Two small supplements to the (as ever) useful report:
(i) The section on Kosher requirements on alcohol is misleading, in the sense that (as I discovered when at some trouble I lugged a bottle of champaign I had been given on an airline to the home of an Orthodox Jewish friend) there are special dietary laws requiring that the stuff has been prepared all the way by observant Jews. You need to buy Kosher wine, if you are giving wine to observant Jewish friends
(ii) There is a significant discrepancy between the requirements for halal slaughter and kosher slaughter: while mechanically there is no problem (although Jewish laws are more picky), Halal requires that the name of God be invoked on each occasion, while Kosher slaughter requirements require only the saying of a prayer at the start of a chain of killings (although may it may require repetition if there is a pause).

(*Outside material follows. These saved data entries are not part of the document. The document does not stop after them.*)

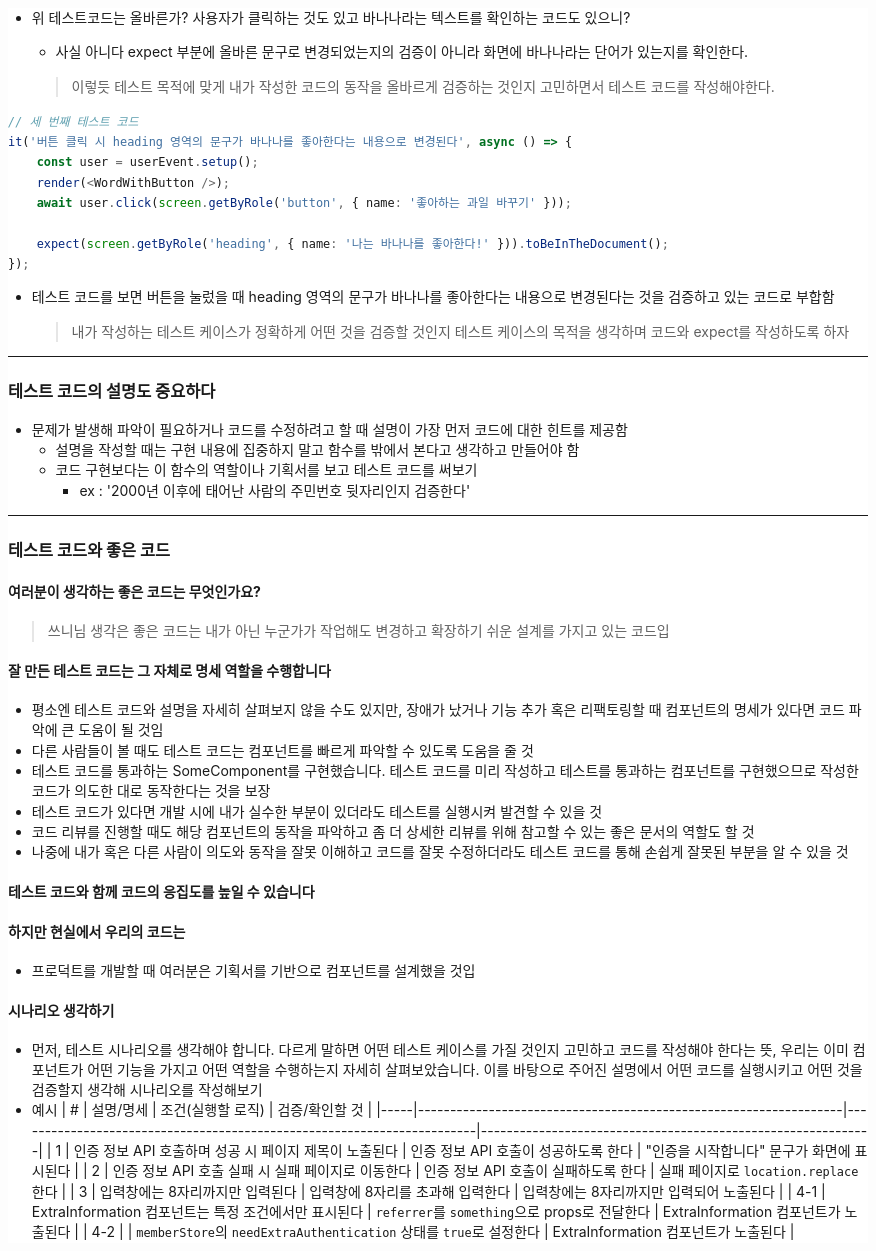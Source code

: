-   위 테스트코드는 올바른가? 사용자가 클릭하는 것도 있고 바나나라는 텍스트를 확인하는 코드도 있으니?

    -   사실 아니다 expect 부분에 올바른 문구로 변경되었는지의 검증이 아니라 화면에 바나나라는 단어가 있는지를 확인한다.

    > 이렇듯 테스트 목적에 맞게 내가 작성한 코드의 동작을 올바르게 검증하는 것인지 고민하면서 테스트 코드를 작성해야한다.

```ts
// 세 번째 테스트 코드
it('버튼 클릭 시 heading 영역의 문구가 바나나를 좋아한다는 내용으로 변경된다', async () => {
    const user = userEvent.setup();
    render(<WordWithButton />);
    await user.click(screen.getByRole('button', { name: '좋아하는 과일 바꾸기' }));

    expect(screen.getByRole('heading', { name: '나는 바나나를 좋아한다!' })).toBeInTheDocument();
});
```

-   테스트 코드를 보면 버튼을 눌렀을 때 heading 영역의 문구가 바나나를 좋아한다는 내용으로 변경된다는 것을 검증하고 있는 코드로 부합함
    > 내가 작성하는 테스트 케이스가 정확하게 어떤 것을 검증할 것인지 테스트 케이스의 목적을 생각하며 코드와 expect를 작성하도록 하자

---

### 테스트 코드의 설명도 중요하다

-   문제가 발생해 파악이 필요하거나 코드를 수정하려고 할 때 설명이 가장 먼저 코드에 대한 힌트를 제공함
    -   설명을 작성할 때는 구현 내용에 집중하지 말고 함수를 밖에서 본다고 생각하고 만들어야 함
    -   코드 구현보다는 이 함수의 역할이나 기획서를 보고 테스트 코드를 써보기
        -   ex : '2000년 이후에 태어난 사람의 주민번호 뒷자리인지 검증한다'

---

### 테스트 코드와 좋은 코드

#### 여러분이 생각하는 좋은 코드는 무엇인가요?

> 쓰니님 생각은 좋은 코드는 내가 아닌 누군가가 작업해도 변경하고 확장하기 쉬운 설계를 가지고 있는 코드입

#### 잘 만든 테스트 코드는 그 자체로 명세 역할을 수행합니다

-   평소엔 테스트 코드와 설명을 자세히 살펴보지 않을 수도 있지만, 장애가 났거나 기능 추가 혹은 리팩토링할 때 컴포넌트의 명세가 있다면 코드 파악에 큰 도움이 될 것임
-   다른 사람들이 볼 때도 테스트 코드는 컴포넌트를 빠르게 파악할 수 있도록 도움을 줄 것
-   테스트 코드를 통과하는 SomeComponent를 구현했습니다. 테스트 코드를 미리 작성하고 테스트를 통과하는 컴포넌트를 구현했으므로 작성한 코드가 의도한 대로 동작한다는 것을 보장
-   테스트 코드가 있다면 개발 시에 내가 실수한 부분이 있더라도 테스트를 실행시켜 발견할 수 있을 것
-   코드 리뷰를 진행할 때도 해당 컴포넌트의 동작을 파악하고 좀 더 상세한 리뷰를 위해 참고할 수 있는 좋은 문서의 역할도 할 것
-   나중에 내가 혹은 다른 사람이 의도와 동작을 잘못 이해하고 코드를 잘못 수정하더라도 테스트 코드를 통해 손쉽게 잘못된 부분을 알 수 있을 것

#### 테스트 코드와 함께 코드의 응집도를 높일 수 있습니다

#### 하지만 현실에서 우리의 코드는

-   프로덕트를 개발할 때 여러분은 기획서를 기반으로 컴포넌트를 설계했을 것입

#### 시나리오 생각하기

-   먼저, 테스트 시나리오를 생각해야 합니다. 다르게 말하면 어떤 테스트 케이스를 가질 것인지 고민하고 코드를 작성해야 한다는 뜻, 우리는 이미 컴포넌트가 어떤 기능을 가지고 어떤 역할을 수행하는지 자세히 살펴보았습니다. 이를 바탕으로 주어진 설명에서 어떤 코드를 실행시키고 어떤 것을 검증할지 생각해 시나리오를 작성해보기
-   예시
    | # | 설명/명세 | 조건(실행할 로직) | 검증/확인할 것 |
    |-----|------------------------------------------------------------------|------------------------------------------------------------------------|-------------------------------------------------------------|
    | 1 | 인증 정보 API 호출하며 성공 시 페이지 제목이 노출된다 | 인증 정보 API 호출이 성공하도록 한다 | "인증을 시작합니다" 문구가 화면에 표시된다 |
    | 2 | 인증 정보 API 호출 실패 시 실패 페이지로 이동한다 | 인증 정보 API 호출이 실패하도록 한다 | 실패 페이지로 `location.replace` 한다 |
    | 3 | 입력창에는 8자리까지만 입력된다 | 입력창에 8자리를 초과해 입력한다 | 입력창에는 8자리까지만 입력되어 노출된다 |
    | 4-1 | ExtraInformation 컴포넌트는 특정 조건에서만 표시된다 | `referrer`를 `something`으로 props로 전달한다 | ExtraInformation 컴포넌트가 노출된다 |
    | 4-2 | | `memberStore`의 `needExtraAuthentication` 상태를 `true`로 설정한다 | ExtraInformation 컴포넌트가 노출된다 |
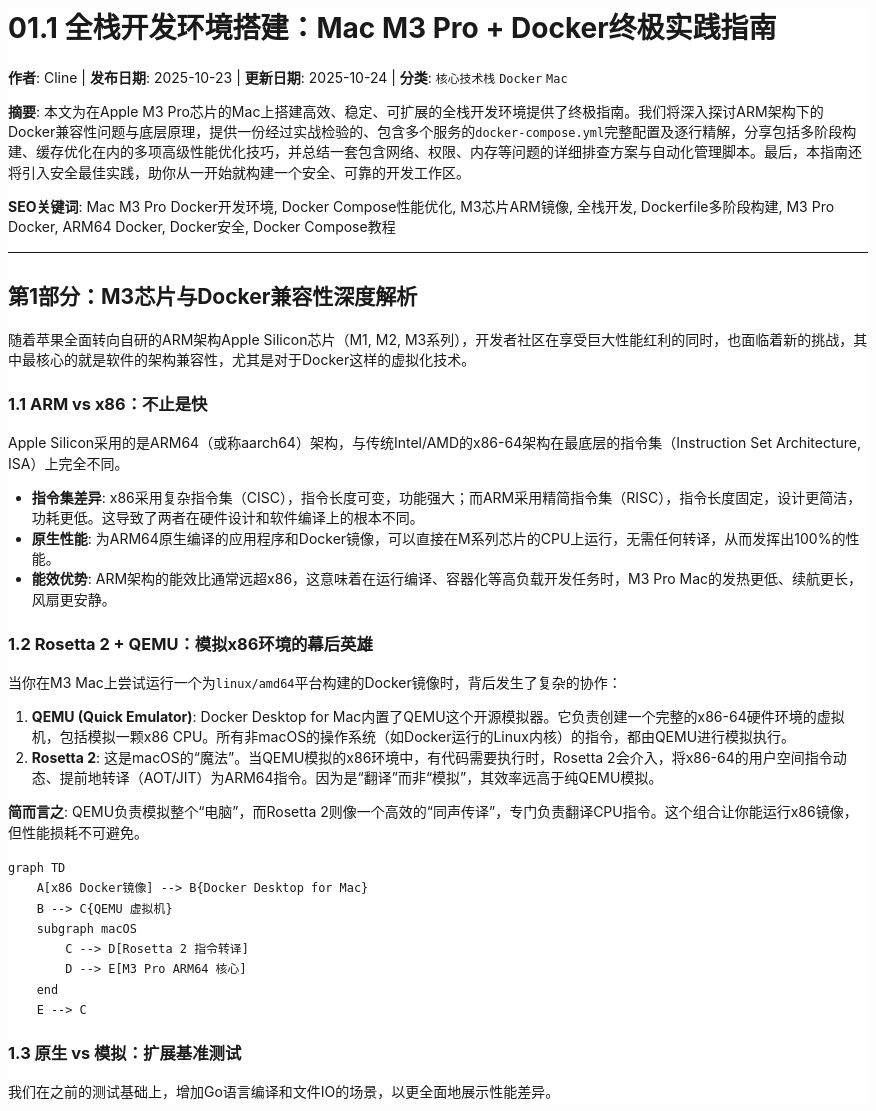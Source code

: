 # 01.1 全栈开发环境搭建：Mac M3 Pro + Docker终极实践指南

**作者**: Cline | **发布日期**: 2025-10-23 | **更新日期**: 2025-10-24 | **分类**: `核心技术栈` `Docker` `Mac`

**摘要**: 本文为在Apple M3 Pro芯片的Mac上搭建高效、稳定、可扩展的全栈开发环境提供了终极指南。我们将深入探讨ARM架构下的Docker兼容性问题与底层原理，提供一份经过实战检验的、包含多个服务的`docker-compose.yml`完整配置及逐行精解，分享包括多阶段构建、缓存优化在内的多项高级性能优化技巧，并总结一套包含网络、权限、内存等问题的详细排查方案与自动化管理脚本。最后，本指南还将引入安全最佳实践，助你从一开始就构建一个安全、可靠的开发工作区。

**SEO关键词**: Mac M3 Pro Docker开发环境, Docker Compose性能优化, M3芯片ARM镜像, 全栈开发, Dockerfile多阶段构建, M3 Pro Docker, ARM64 Docker, Docker安全, Docker Compose教程

---

## 第1部分：M3芯片与Docker兼容性深度解析

随着苹果全面转向自研的ARM架构Apple Silicon芯片（M1, M2, M3系列），开发者社区在享受巨大性能红利的同时，也面临着新的挑战，其中最核心的就是软件的架构兼容性，尤其是对于Docker这样的虚拟化技术。

### 1.1 ARM vs x86：不止是快

Apple Silicon采用的是ARM64（或称aarch64）架构，与传统Intel/AMD的x86-64架构在最底层的指令集（Instruction Set Architecture, ISA）上完全不同。

- **指令集差异**: x86采用复杂指令集（CISC），指令长度可变，功能强大；而ARM采用精简指令集（RISC），指令长度固定，设计更简洁，功耗更低。这导致了两者在硬件设计和软件编译上的根本不同。
- **原生性能**: 为ARM64原生编译的应用程序和Docker镜像，可以直接在M系列芯片的CPU上运行，无需任何转译，从而发挥出100%的性能。
- **能效优势**: ARM架构的能效比通常远超x86，这意味着在运行编译、容器化等高负载开发任务时，M3 Pro Mac的发热更低、续航更长，风扇更安静。

### 1.2 Rosetta 2 + QEMU：模拟x86环境的幕后英雄

当你在M3 Mac上尝试运行一个为`linux/amd64`平台构建的Docker镜像时，背后发生了复杂的协作：

1.  **QEMU (Quick Emulator)**: Docker Desktop for Mac内置了QEMU这个开源模拟器。它负责创建一个完整的x86-64硬件环境的虚拟机，包括模拟一颗x86 CPU。所有非macOS的操作系统（如Docker运行的Linux内核）的指令，都由QEMU进行模拟执行。
2.  **Rosetta 2**: 这是macOS的“魔法”。当QEMU模拟的x86环境中，有代码需要执行时，Rosetta 2会介入，将x86-64的用户空间指令动态、提前地转译（AOT/JIT）为ARM64指令。因为是“翻译”而非“模拟”，其效率远高于纯QEMU模拟。

**简而言之**: QEMU负责模拟整个“电脑”，而Rosetta 2则像一个高效的“同声传译”，专门负责翻译CPU指令。这个组合让你能运行x86镜像，但性能损耗不可避免。

```mermaid
graph TD
    A[x86 Docker镜像] --> B{Docker Desktop for Mac}
    B --> C{QEMU 虚拟机}
    subgraph macOS
        C --> D[Rosetta 2 指令转译]
        D --> E[M3 Pro ARM64 核心]
    end
    E --> C
```

### 1.3 原生 vs 模拟：扩展基准测试

我们在之前的测试基础上，增加Go语言编译和文件IO的场景，以更全面地展示性能差异。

This, as some Muslim commentators have noted, may mean that some meat slaughtered by a Jewish specialist in slaughter will not, in fact, meet the requirements of Halal, while my understanding is that this cannot be easily remedied, because Jewish religious law rules out the unnecessary mention of God. This may have some interesting implications for those Muslims who consider it Kosher (or rather, Halal) to eat Kosher, and for those experiments in certain US liberal arts schools, in which there is common catering for observant Jewish and Muslim students.